Over the last few months the American family have been seeking potential investors in Manchester United and they have not been short of suitors.

Presentations have been taking place between potential new owners and investors and the Man United hierarchy over the last few weeks.

The latest updates

Two bids have now taken center stage as they arrived before the first, well-documented, deadline.

One is from INEOS owner Sir Jim Ratcliffe, who failed to buy Chelsea last year but was always said to prefer a bid for his boyhood club Manchester United.

“How do you decide the price of a painting? How do you decide the price of a house? It’s not related to how much it cost to build or how much it cost to paint. What you don’t want to do is pay stupid prices for things because then you regret it subsequently,” Ratcliffe told The Wall Street Journal.

Another bid is led by Qatari Sheikh Jassim bin Hamad Al Thani, who is seeking full control of the club and is the chairman of Qatar Islamic Bank as his father was the former prime minister of Qatar.

The Glazer family bought United in 2005 for $1.4 billion and it is believed they are now asking over $7.3 billion for a full sale of the club.

Statement from INEOS

Sir Jim Ratcliffe’s INEOS confirmed they have ‘submitted a bid for majority ownership of Manchester United’ and went into more detail on their plans.

“We would see our role as the long-term custodians of Manchester United on behalf of the fans and the wider community. We are ambitious and highly competitive and would want to invest in Manchester United to make them the number one club in the world once again.

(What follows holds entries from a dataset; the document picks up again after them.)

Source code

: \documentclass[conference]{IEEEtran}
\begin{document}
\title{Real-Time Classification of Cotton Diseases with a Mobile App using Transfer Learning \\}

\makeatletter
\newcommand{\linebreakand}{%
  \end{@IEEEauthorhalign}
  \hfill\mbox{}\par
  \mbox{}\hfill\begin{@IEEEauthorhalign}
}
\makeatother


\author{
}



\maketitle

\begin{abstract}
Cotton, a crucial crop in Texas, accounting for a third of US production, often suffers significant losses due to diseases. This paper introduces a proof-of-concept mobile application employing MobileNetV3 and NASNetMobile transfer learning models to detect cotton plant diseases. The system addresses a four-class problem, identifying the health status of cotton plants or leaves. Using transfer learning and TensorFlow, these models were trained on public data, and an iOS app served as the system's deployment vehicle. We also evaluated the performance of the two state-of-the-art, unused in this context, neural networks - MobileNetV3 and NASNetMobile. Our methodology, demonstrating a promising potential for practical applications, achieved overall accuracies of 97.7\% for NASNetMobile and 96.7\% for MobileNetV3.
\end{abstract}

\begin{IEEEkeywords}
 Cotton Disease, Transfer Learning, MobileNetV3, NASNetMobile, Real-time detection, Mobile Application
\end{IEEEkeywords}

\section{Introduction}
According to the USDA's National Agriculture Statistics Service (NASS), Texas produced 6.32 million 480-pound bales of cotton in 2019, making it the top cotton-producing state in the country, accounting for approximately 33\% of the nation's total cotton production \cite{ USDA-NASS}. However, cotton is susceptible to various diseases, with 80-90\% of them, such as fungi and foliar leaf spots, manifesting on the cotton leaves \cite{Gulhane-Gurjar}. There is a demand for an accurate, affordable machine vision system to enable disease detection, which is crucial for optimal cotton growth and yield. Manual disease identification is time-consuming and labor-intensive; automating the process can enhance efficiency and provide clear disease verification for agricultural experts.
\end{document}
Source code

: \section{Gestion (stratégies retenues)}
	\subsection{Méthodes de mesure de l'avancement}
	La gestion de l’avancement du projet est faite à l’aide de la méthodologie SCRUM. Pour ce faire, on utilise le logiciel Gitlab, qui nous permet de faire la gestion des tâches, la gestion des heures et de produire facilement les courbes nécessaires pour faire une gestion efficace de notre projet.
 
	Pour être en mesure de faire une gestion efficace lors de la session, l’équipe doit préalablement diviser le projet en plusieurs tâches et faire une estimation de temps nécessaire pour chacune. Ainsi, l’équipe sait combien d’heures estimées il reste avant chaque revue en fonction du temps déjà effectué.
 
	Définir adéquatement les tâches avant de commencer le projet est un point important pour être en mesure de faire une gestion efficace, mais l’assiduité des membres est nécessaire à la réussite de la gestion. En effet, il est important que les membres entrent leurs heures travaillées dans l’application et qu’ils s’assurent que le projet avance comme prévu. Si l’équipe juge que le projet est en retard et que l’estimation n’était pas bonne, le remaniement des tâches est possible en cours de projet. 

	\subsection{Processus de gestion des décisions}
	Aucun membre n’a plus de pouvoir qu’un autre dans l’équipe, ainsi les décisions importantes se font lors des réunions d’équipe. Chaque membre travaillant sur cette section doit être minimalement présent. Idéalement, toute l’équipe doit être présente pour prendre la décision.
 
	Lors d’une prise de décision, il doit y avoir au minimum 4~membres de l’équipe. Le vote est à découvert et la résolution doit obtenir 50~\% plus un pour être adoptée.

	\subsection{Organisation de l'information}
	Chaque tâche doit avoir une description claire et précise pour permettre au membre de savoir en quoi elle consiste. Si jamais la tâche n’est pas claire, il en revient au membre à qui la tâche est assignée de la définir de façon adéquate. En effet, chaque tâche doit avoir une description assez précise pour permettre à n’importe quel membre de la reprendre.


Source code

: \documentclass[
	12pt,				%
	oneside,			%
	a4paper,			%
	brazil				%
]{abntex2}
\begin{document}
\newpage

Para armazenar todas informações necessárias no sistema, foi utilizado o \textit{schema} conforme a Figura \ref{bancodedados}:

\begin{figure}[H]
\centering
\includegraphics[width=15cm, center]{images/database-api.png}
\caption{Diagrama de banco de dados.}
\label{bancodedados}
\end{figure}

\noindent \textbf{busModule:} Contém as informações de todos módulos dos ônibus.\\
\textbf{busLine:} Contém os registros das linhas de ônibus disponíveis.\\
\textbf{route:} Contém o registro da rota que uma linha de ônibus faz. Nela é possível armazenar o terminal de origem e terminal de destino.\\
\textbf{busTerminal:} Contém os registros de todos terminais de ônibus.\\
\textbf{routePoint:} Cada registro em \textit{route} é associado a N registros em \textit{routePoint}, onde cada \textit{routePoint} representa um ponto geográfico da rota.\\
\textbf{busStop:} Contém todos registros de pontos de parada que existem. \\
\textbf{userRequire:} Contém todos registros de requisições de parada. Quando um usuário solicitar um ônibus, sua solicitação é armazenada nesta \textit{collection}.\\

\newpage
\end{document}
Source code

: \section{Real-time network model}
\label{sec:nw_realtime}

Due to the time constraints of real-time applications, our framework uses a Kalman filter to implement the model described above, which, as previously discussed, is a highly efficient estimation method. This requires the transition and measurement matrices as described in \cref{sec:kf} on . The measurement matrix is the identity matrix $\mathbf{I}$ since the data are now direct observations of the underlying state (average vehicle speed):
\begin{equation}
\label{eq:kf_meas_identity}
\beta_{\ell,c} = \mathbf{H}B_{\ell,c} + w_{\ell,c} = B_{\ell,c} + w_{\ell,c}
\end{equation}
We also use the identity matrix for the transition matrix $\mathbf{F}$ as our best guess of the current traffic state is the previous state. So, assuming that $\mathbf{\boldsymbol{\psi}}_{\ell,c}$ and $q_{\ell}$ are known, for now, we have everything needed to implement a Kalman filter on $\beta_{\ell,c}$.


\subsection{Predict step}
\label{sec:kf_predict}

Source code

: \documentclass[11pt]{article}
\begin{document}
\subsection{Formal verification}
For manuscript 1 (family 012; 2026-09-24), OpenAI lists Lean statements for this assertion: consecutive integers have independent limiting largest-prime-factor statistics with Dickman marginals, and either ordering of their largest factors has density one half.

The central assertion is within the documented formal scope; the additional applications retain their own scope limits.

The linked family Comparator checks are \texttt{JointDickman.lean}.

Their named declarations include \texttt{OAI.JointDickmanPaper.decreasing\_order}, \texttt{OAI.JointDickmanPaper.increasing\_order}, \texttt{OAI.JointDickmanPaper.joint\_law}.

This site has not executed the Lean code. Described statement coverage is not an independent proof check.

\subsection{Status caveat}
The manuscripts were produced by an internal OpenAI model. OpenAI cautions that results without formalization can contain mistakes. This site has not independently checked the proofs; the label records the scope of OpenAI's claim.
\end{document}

“We also recognise that football governance in this country is at a crossroads. We would want to help lead this next chapter, deepening the culture of English football by making the club a beacon for a modern, progressive, fan-centred approach to ownership. We want a Manchester United anchored in its proud history and roots in the northwest of England, putting the Manchester back into Manchester United and clearly focusing on winning the Champions League.”

Statement from Qatari bid

The Qatari bid, led by Sheikh Jassim, promised that their offer is ‘completely debt free’ and they want United to become ‘the greatest football club in the world’ during their stewardship of the club.

“The bid will be completely debt free via Sheikh Jassim’s Nine Two Foundation, which will look to invest in the football teams, the training center, the stadium and wider infrastructure, the fan experience and the communities the club supports.

“The vision of the bid is for Manchester United Football Club to be renowned for footballing excellence, and regarded as the greatest football club in the world.”